Brief:
Output only the lines below from the one containing "Wenn ich ein" to the one containing "## Zusammenarbeit zwischen", exactly as written, both ends kept.

Source data:

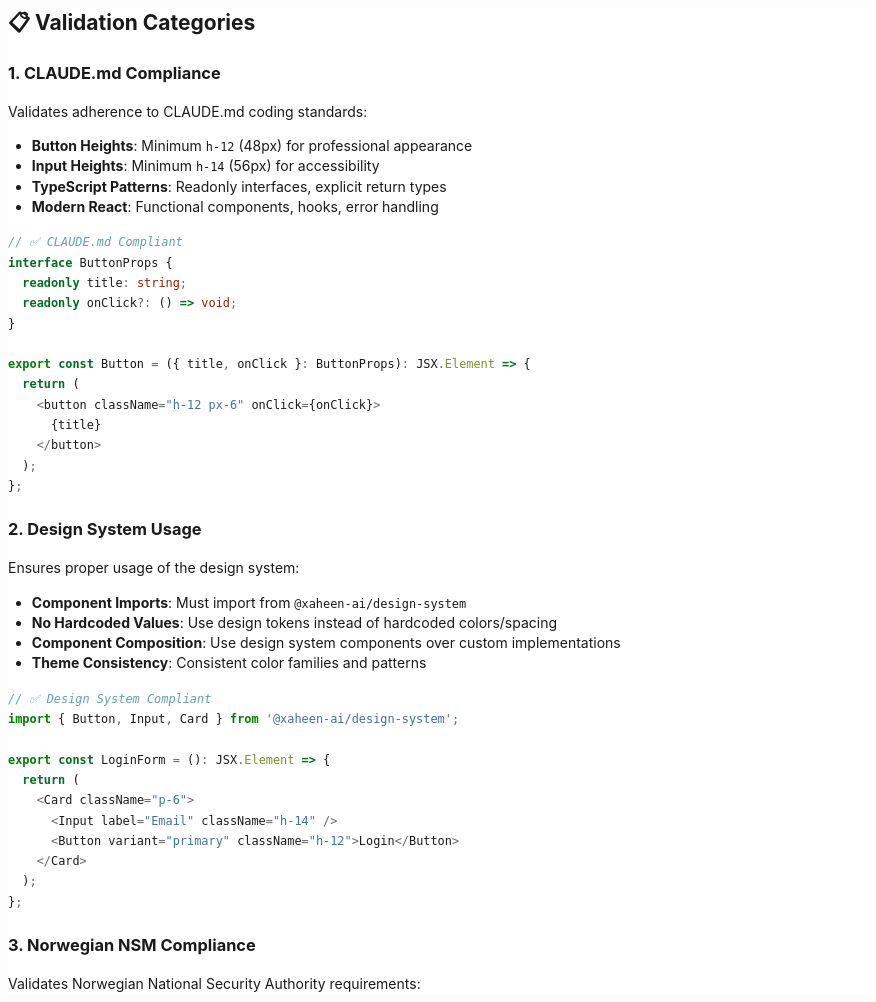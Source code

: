 ## 📋 Validation Categories

### 1. CLAUDE.md Compliance

Validates adherence to CLAUDE.md coding standards:

- **Button Heights**: Minimum `h-12` (48px) for professional appearance
- **Input Heights**: Minimum `h-14` (56px) for accessibility
- **TypeScript Patterns**: Readonly interfaces, explicit return types
- **Modern React**: Functional components, hooks, error handling

```typescript
// ✅ CLAUDE.md Compliant
interface ButtonProps {
  readonly title: string;
  readonly onClick?: () => void;
}

export const Button = ({ title, onClick }: ButtonProps): JSX.Element => {
  return (
    <button className="h-12 px-6" onClick={onClick}>
      {title}
    </button>
  );
};
```

### 2. Design System Usage

Ensures proper usage of the design system:

- **Component Imports**: Must import from `@xaheen-ai/design-system`
- **No Hardcoded Values**: Use design tokens instead of hardcoded colors/spacing
- **Component Composition**: Use design system components over custom implementations
- **Theme Consistency**: Consistent color families and patterns

```typescript
// ✅ Design System Compliant
import { Button, Input, Card } from '@xaheen-ai/design-system';

export const LoginForm = (): JSX.Element => {
  return (
    <Card className="p-6">
      <Input label="Email" className="h-14" />
      <Button variant="primary" className="h-12">Login</Button>
    </Card>
  );
};
```

### 3. Norwegian NSM Compliance

Validates Norwegian National Security Authority requirements:
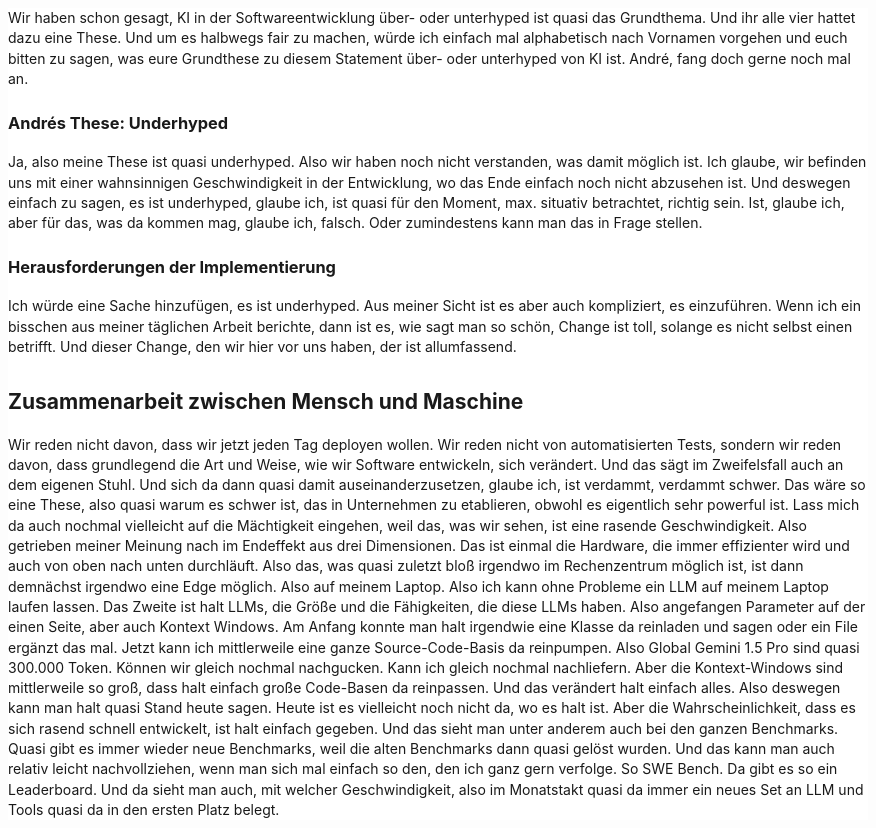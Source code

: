 Wir haben schon gesagt, KI in der Softwareentwicklung über- oder unterhyped ist quasi das Grundthema.
Und ihr alle vier hattet dazu eine These.
Und um es halbwegs fair zu machen, würde ich einfach mal alphabetisch nach Vornamen vorgehen und euch bitten zu sagen, was eure Grundthese zu diesem Statement über- oder unterhyped von KI ist.
André, fang doch gerne noch mal an.
### Andrés These: Underhyped

Ja, also meine These ist quasi underhyped.
Also wir haben noch nicht verstanden, was damit möglich ist.
Ich glaube, wir befinden uns mit einer wahnsinnigen Geschwindigkeit in der Entwicklung, wo das Ende einfach noch nicht abzusehen ist.
Und deswegen einfach zu sagen, es ist underhyped, glaube ich, ist quasi für den Moment, max. situativ betrachtet, richtig sein.
Ist, glaube ich, aber für das, was da kommen mag, glaube ich, falsch.
Oder zumindestens kann man das in Frage stellen.
### Herausforderungen der Implementierung

Ich würde eine Sache hinzufügen, es ist underhyped.
Aus meiner Sicht ist es aber auch kompliziert, es einzuführen.
Wenn ich ein bisschen aus meiner täglichen Arbeit berichte, dann ist es, wie sagt man so schön, Change ist toll, solange es nicht selbst einen betrifft.
Und dieser Change, den wir hier vor uns haben, der ist allumfassend.
## Zusammenarbeit zwischen Mensch und Maschine

Wir reden nicht davon, dass wir jetzt jeden Tag deployen wollen.
Wir reden nicht von automatisierten Tests, sondern wir reden davon, dass grundlegend die Art und Weise, wie wir Software entwickeln, sich verändert.
Und das sägt im Zweifelsfall auch an dem eigenen Stuhl.
Und sich da dann quasi damit auseinanderzusetzen, glaube ich, ist verdammt, verdammt schwer.
Das wäre so eine These, also quasi warum es schwer ist, das in Unternehmen zu etablieren, obwohl es eigentlich sehr powerful ist.
Lass mich da auch nochmal vielleicht auf die Mächtigkeit eingehen, weil das, was wir sehen, ist eine rasende Geschwindigkeit.
Also getrieben meiner Meinung nach im Endeffekt aus drei Dimensionen.
Das ist einmal die Hardware, die immer effizienter wird und auch von oben nach unten durchläuft.
Also das, was quasi zuletzt bloß irgendwo im Rechenzentrum möglich ist, ist dann demnächst irgendwo eine Edge möglich.
Also auf meinem Laptop.
Also ich kann ohne Probleme ein LLM auf meinem Laptop laufen lassen.
Das Zweite ist halt LLMs, die Größe und die Fähigkeiten, die diese LLMs haben.
Also angefangen Parameter auf der einen Seite, aber auch Kontext Windows.
Am Anfang konnte man halt irgendwie eine Klasse da reinladen und sagen oder ein File ergänzt das mal.
Jetzt kann ich mittlerweile eine ganze Source-Code-Basis da reinpumpen.
Also Global Gemini 1.5 Pro sind quasi 300.000 Token.
Können wir gleich nochmal nachgucken.
Kann ich gleich nochmal nachliefern.
Aber die Kontext-Windows sind mittlerweile so groß, dass halt einfach große Code-Basen da reinpassen.
Und das verändert halt einfach alles.
Also deswegen kann man halt quasi Stand heute sagen.
Heute ist es vielleicht noch nicht da, wo es halt ist.
Aber die Wahrscheinlichkeit, dass es sich rasend schnell entwickelt, ist halt einfach gegeben.
Und das sieht man unter anderem auch bei den ganzen Benchmarks.
Quasi gibt es immer wieder neue Benchmarks, weil die alten Benchmarks dann quasi gelöst wurden.
Und das kann man auch relativ leicht nachvollziehen, wenn man sich mal einfach so den, den ich ganz gern verfolge.
So SWE Bench.
Da gibt es so ein Leaderboard.
Und da sieht man auch, mit welcher Geschwindigkeit, also im Monatstakt quasi da immer ein neues Set an LLM und Tools quasi da in den ersten Platz belegt.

Answer for this exercise:
Wenn ich ein bisschen aus meiner täglichen Arbeit berichte, dann ist es, wie sagt man so schön, Change ist toll, solange es nicht selbst einen betrifft.
Und dieser Change, den wir hier vor uns haben, der ist allumfassend.
## Zusammenarbeit zwischen Mensch und Maschine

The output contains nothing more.